◆ Records shown ◆
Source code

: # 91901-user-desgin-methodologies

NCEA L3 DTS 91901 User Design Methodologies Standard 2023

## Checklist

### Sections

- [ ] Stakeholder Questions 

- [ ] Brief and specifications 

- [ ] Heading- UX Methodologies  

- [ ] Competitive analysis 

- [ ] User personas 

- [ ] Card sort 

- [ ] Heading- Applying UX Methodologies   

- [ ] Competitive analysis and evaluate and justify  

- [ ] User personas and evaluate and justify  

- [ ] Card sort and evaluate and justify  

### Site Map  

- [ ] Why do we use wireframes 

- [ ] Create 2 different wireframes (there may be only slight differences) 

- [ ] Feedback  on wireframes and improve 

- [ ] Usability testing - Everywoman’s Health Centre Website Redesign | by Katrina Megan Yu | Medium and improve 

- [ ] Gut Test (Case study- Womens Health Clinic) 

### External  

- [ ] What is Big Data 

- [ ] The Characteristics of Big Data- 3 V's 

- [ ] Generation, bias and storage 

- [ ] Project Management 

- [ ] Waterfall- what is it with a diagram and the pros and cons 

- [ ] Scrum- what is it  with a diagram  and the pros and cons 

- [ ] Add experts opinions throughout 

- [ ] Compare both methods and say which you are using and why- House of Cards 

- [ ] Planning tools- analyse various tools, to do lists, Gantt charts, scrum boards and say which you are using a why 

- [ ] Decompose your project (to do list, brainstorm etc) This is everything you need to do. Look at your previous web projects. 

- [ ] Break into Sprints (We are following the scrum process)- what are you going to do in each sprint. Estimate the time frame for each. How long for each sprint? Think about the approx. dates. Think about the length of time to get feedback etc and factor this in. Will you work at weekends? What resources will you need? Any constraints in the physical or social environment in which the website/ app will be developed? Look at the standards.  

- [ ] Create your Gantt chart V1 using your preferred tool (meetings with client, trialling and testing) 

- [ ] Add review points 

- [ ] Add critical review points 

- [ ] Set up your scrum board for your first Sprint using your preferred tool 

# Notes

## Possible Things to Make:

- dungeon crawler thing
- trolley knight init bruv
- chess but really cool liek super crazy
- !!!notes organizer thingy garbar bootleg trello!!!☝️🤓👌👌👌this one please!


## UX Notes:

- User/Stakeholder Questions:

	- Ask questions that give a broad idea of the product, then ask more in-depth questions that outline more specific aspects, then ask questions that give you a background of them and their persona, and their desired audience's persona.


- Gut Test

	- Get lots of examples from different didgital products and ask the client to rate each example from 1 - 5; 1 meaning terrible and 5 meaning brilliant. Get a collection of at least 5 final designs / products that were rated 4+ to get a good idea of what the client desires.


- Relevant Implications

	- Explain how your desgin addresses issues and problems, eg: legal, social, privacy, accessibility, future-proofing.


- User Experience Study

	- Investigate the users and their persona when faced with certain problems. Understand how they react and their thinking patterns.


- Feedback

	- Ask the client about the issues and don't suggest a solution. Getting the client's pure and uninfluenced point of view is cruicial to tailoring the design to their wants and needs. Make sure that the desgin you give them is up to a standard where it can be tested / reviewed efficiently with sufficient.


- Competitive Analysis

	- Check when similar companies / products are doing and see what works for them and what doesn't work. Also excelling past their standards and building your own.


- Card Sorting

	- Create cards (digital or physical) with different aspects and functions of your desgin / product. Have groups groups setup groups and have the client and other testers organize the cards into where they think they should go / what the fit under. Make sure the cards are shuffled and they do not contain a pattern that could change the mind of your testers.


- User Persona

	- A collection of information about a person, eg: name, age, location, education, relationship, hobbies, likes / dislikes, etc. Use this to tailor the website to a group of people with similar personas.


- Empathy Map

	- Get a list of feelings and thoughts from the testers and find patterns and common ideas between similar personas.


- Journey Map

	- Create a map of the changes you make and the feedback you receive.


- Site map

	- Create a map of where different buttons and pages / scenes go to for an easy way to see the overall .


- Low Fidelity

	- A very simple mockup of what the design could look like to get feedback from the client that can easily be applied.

◆ Activity ◆
Scan the entries for the word "when". Report each line that has it.

◆ Problem solution ◆
	- Investigate the users and their persona when faced with certain problems. Understand how they react and their thinking patterns.
	- Check when similar companies / products are doing and see what works for them and what doesn't work. Also excelling past their standards and building your own.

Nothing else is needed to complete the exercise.